Helms’ staff report also included the First Amendment right granting freedom of speech, which states “categories of speech that are given lesser or no protection by the First Amendment (and therefore may be restricted) include obscenity, fraud, child pornography, speech integral to illegal conduct, speech that incites imminent lawless action, speech that violates intellectual property law, true threats, and commercial speech such as advertising.”
“To me, we’re getting paid $16,000 a year for dirt,” Helms said, noting that the port doesn’t have any plans for the land the billboard sits on. “We don’t have to do anything in the way of maintenance of the signs. They don’t have anything up that is pornography or anything else. It’s good earnings for the Harbor District with very little time invested.”
Helms noted a second California Endowment billboard sits on U.S. 101 near South Beach.
The two billboards have sparked several complaints, including one from District 1 Supervisor Roger Gitlin. Gitlin voiced his displeasure on Facebook on July 25, pointing out that the billboard was missing “any reference to European-American inclusion.”
“The face declaring the ending of racism only underscores the racist mindset of the California Endowment,” Gitlin wrote. “The inclusion of the clinched fist sends a terrible message to our community. Tragic!”
The California Endowment is a private health foundation created in 1996 when Blue Cross of California acquired WellPoint Health Networks. The Endowment has more than $3 billion in assets and has funded the $1 billion Building Healthy Communities initiative, which has invested in 14 California communities including Del Norte County.
Building Healthy Communities has been involved in candidate forums, literacy symposiums and has supported organizations like First 5 Del Norte and the Community Food Council.
On Tuesday, harbor commissioner Carol White said what stood out to her about the restrictions on free speech listed in Helms’ report was the “incites imminent lawless action component.”
“There have been people threatening to get out there and spray paint (the billboard),” she said. “It didn’t just tick off one group of people. There’s quite a few different organizations that are not happy about it being up there.”
Carol White said she has been directing her constituents to Outfront Media and, when she found out who paid for the ad, to the California Endowment.
Shepherd said the port’s first course of action could be to ask Outfront Media to remove the billboard, though he said he didn’t want to terminate the harbor’s lease with the company.
Along with Wes White, commissioners Brian Stone and Jim Ramsey favored taking no action with regard to the billboard.
Doing so could lead the harbor down a “slippery slope,” Stone said.
“We have been accused in the past by the public of doing things which were not in the best interest of the harbor — basically mismanaging the harbor,” he said. “For us to try to terminate this lease at this point in time would, One, open ourselves up to the possibility of liability over freedom of speech. And, two, breaking a lease without having a reason.”
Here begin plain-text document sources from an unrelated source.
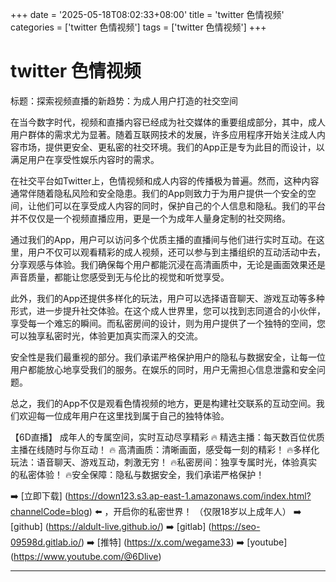 +++
date = '2025-05-18T08:02:33+08:00'
title = 'twitter 色情视频'
categories = ['twitter 色情视频']
tags = ['twitter 色情视频']
+++

# twitter 色情视频

标题：探索视频直播的新趋势：为成人用户打造的社交空间

在当今数字时代，视频和直播内容已经成为社交媒体的重要组成部分，其中，成人用户群体的需求尤为显著。随着互联网技术的发展，许多应用程序开始关注成人内容市场，提供更安全、更私密的社交环境。我们的App正是专为此目的而设计，以满足用户在享受性娱乐内容时的需求。

在社交平台如Twitter上，色情视频和成人内容的传播极为普遍。然而，这种内容通常伴随着隐私风险和安全隐患。我们的App则致力于为用户提供一个安全的空间，让他们可以在享受成人内容的同时，保护自己的个人信息和隐私。我们的平台并不仅仅是一个视频直播应用，更是一个为成年人量身定制的社交网络。

通过我们的App，用户可以访问多个优质主播的直播间与他们进行实时互动。在这里，用户不仅可以观看精彩的成人视频，还可以参与到主播组织的互动活动中去，分享观感与体验。我们确保每个用户都能沉浸在高清画质中，无论是画面效果还是声音质量，都能让您感受到无与伦比的视觉和听觉享受。

此外，我们的App还提供多样化的玩法，用户可以选择语音聊天、游戏互动等多种形式，进一步提升社交体验。在这个成人世界里，您可以找到志同道合的小伙伴，享受每一个难忘的瞬间。而私密房间的设计，则为用户提供了一个独特的空间，您可以独享私密时光，体验更加真实而深入的交流。

安全性是我们最重视的部分。我们承诺严格保护用户的隐私与数据安全，让每一位用户都能放心地享受我们的服务。在娱乐的同时，用户无需担心信息泄露和安全问题。

总之，我们的App不仅是观看色情视频的地方，更是构建社交联系的互动空间。我们欢迎每一位成年用户在这里找到属于自己的独特体验。

【6D直播】
成年人的专属空间，实时互动尽享精彩
🔥 精选主播：每天数百位优质主播在线随时与你互动！
🔥 高清画质：清晰画面，感受每一刻的精彩！
🔥多样化玩法：语音聊天、游戏互动，刺激无穷！
🔥私密房间：独享专属时光，体验真实的私密体验！
🔥安全保障：隐私与数据安全，我们承诺严格保护！

➡️ [立即下载] (https://down123.s3.ap-east-1.amazonaws.com/index.html?channelCode=blog) ⬅️ ，开启你的私密世界！
（仅限18岁以上成年人）
➡️ [github] (https://aldult-live.github.io/)
➡️ [gitlab] (https://seo-09598d.gitlab.io/)
➡️ [推特] (https://x.com/wegame33)
➡️ [youtube] (https://www.youtube.com/@6Dlive)

---
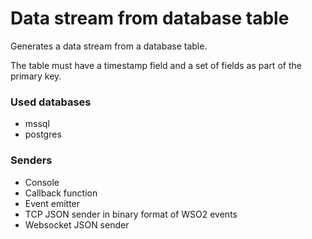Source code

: # Data stream from database table

Generates a data stream from a database table.

The table must have a timestamp field and a set of fields as part of the primary key.


### Used databases

- mssql
- postgres


### Senders

- Console
- Callback function
- Event emitter
- TCP JSON sender in binary format of WSO2 events
- Websocket JSON sender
Ramsey said he didn’t see the billboard as political. He pointed out that the California Endowment paid money for the advertisement, and he didn’t want to give up the revenue the port receives in lease payments from Outfront Media.
Ramsey said no one has complained to him about the sign and if someone has threatened to spray paint it, “hopefully the sheriff will catch them.”
“That’s also a situation of being intimidated by whatever group is upset with this and that’s not the way this should be,” he said. “I’m not personally happy with driving around this county and finding signs for a certain candidate, or flags for a certain candidate blowing all over on the ends of the street when it’s not supposed to be out until 45 days before the election. But, you know, it’s not worth the hassle for me.”